**Work to be completed:** Of the lines below, count those containing the word "Angular". Reply with the number alone.

**Data records:**
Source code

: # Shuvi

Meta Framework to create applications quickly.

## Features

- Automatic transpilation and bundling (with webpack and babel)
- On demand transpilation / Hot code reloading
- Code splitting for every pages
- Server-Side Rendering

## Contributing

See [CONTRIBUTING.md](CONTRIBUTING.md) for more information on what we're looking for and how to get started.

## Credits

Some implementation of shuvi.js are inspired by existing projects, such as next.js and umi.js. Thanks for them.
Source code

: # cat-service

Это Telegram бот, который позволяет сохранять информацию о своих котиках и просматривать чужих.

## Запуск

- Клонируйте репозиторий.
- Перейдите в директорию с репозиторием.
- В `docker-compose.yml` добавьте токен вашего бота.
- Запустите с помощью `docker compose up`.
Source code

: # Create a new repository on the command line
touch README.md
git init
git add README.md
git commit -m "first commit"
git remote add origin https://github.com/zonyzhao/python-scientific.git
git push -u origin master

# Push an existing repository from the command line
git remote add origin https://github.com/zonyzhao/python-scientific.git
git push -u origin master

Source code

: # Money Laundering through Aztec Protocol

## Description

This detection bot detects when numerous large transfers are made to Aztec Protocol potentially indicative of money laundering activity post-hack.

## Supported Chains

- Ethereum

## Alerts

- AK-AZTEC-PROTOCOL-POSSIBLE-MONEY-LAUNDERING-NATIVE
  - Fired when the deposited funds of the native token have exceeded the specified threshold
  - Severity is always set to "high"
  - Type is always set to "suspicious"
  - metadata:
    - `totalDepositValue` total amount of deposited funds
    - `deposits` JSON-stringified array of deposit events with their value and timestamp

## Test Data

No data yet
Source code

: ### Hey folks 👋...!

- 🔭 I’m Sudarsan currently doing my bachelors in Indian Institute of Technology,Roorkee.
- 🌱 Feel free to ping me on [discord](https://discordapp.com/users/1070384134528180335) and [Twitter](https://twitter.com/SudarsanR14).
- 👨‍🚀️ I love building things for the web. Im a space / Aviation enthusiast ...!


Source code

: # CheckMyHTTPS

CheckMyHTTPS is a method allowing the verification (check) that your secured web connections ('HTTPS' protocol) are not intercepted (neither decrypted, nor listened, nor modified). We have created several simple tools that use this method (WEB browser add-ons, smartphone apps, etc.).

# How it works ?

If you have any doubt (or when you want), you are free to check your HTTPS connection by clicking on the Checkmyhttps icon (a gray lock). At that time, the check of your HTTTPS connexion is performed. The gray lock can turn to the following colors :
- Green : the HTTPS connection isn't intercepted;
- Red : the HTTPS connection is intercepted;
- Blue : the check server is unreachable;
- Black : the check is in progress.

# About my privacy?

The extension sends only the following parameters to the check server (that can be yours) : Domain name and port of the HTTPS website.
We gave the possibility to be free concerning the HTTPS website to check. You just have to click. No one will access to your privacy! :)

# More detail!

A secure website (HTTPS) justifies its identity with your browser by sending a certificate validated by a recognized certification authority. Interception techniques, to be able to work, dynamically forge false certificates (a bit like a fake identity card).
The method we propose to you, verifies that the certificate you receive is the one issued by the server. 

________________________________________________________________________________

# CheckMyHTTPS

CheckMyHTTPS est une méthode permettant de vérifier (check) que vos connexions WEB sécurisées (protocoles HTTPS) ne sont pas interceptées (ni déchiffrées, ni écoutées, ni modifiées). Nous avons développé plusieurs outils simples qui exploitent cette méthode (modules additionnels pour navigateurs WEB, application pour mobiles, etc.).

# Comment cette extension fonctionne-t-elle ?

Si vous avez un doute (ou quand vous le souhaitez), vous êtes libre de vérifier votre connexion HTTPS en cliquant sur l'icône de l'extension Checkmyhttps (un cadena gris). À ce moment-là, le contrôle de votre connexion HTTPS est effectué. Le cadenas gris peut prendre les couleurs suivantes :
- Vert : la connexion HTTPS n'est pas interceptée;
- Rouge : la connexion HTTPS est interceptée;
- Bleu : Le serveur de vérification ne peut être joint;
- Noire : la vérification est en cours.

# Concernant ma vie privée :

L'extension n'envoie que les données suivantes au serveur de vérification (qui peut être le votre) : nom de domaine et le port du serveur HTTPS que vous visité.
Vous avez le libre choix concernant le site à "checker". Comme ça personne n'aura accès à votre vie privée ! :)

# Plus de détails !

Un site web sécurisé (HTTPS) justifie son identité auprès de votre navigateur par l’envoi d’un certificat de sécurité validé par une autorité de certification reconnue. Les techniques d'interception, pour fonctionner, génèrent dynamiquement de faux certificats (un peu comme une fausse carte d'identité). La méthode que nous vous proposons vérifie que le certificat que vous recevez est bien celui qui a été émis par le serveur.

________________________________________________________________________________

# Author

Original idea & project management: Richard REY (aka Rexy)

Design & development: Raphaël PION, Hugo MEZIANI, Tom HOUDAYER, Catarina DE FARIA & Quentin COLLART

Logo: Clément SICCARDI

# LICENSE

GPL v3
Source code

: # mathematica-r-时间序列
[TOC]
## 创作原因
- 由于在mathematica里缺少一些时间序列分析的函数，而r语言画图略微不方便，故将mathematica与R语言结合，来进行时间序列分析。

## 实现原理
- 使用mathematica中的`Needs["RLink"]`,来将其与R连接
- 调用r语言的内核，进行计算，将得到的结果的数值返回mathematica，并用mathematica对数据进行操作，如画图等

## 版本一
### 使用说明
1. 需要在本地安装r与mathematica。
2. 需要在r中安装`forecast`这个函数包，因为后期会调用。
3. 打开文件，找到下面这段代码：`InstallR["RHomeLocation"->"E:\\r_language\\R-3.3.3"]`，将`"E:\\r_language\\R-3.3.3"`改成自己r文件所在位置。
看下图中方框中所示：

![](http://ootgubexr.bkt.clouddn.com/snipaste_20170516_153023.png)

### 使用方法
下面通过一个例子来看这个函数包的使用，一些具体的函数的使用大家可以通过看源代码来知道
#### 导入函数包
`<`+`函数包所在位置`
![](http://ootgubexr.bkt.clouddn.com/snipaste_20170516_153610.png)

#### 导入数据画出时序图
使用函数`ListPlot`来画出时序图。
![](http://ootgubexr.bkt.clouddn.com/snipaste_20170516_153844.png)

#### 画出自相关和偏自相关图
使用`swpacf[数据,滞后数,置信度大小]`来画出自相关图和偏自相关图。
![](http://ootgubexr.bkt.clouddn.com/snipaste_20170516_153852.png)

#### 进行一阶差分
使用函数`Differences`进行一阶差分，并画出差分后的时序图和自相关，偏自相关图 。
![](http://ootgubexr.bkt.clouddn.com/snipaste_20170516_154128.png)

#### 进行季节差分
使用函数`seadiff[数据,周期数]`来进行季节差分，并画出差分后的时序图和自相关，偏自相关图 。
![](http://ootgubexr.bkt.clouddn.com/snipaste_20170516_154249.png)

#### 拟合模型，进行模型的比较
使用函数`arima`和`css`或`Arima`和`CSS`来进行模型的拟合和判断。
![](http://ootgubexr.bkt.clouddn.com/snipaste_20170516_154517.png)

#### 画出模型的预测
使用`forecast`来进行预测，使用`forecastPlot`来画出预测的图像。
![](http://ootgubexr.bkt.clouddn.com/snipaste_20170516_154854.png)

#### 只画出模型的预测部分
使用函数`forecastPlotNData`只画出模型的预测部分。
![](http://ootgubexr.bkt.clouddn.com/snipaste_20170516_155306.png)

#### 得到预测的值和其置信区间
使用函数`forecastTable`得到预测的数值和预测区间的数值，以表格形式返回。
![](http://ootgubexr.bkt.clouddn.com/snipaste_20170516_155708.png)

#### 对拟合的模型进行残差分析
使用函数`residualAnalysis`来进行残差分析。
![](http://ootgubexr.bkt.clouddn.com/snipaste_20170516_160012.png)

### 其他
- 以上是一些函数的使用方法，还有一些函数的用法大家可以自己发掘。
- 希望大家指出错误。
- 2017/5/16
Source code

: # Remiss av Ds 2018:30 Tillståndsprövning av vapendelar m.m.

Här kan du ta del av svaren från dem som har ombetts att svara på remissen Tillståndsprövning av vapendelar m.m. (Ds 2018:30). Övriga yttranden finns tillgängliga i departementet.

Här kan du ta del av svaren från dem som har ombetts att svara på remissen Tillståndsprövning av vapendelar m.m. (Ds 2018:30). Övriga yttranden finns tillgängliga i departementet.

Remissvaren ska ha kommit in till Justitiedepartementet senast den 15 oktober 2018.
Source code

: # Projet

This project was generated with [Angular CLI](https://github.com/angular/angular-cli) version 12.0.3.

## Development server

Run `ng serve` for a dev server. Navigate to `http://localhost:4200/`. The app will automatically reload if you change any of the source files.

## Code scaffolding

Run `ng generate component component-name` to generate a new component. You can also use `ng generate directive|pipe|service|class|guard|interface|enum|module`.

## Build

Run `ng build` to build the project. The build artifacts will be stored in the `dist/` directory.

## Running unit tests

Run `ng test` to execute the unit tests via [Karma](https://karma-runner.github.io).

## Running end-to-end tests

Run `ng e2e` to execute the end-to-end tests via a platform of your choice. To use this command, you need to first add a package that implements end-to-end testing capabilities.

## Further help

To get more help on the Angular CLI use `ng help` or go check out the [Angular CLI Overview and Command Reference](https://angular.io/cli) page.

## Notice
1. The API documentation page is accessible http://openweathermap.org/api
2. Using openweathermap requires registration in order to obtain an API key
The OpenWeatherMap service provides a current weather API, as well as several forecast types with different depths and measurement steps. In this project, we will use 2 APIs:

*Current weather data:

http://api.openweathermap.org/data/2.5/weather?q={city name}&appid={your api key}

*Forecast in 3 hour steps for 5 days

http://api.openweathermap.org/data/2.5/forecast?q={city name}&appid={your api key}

**The answer:** 2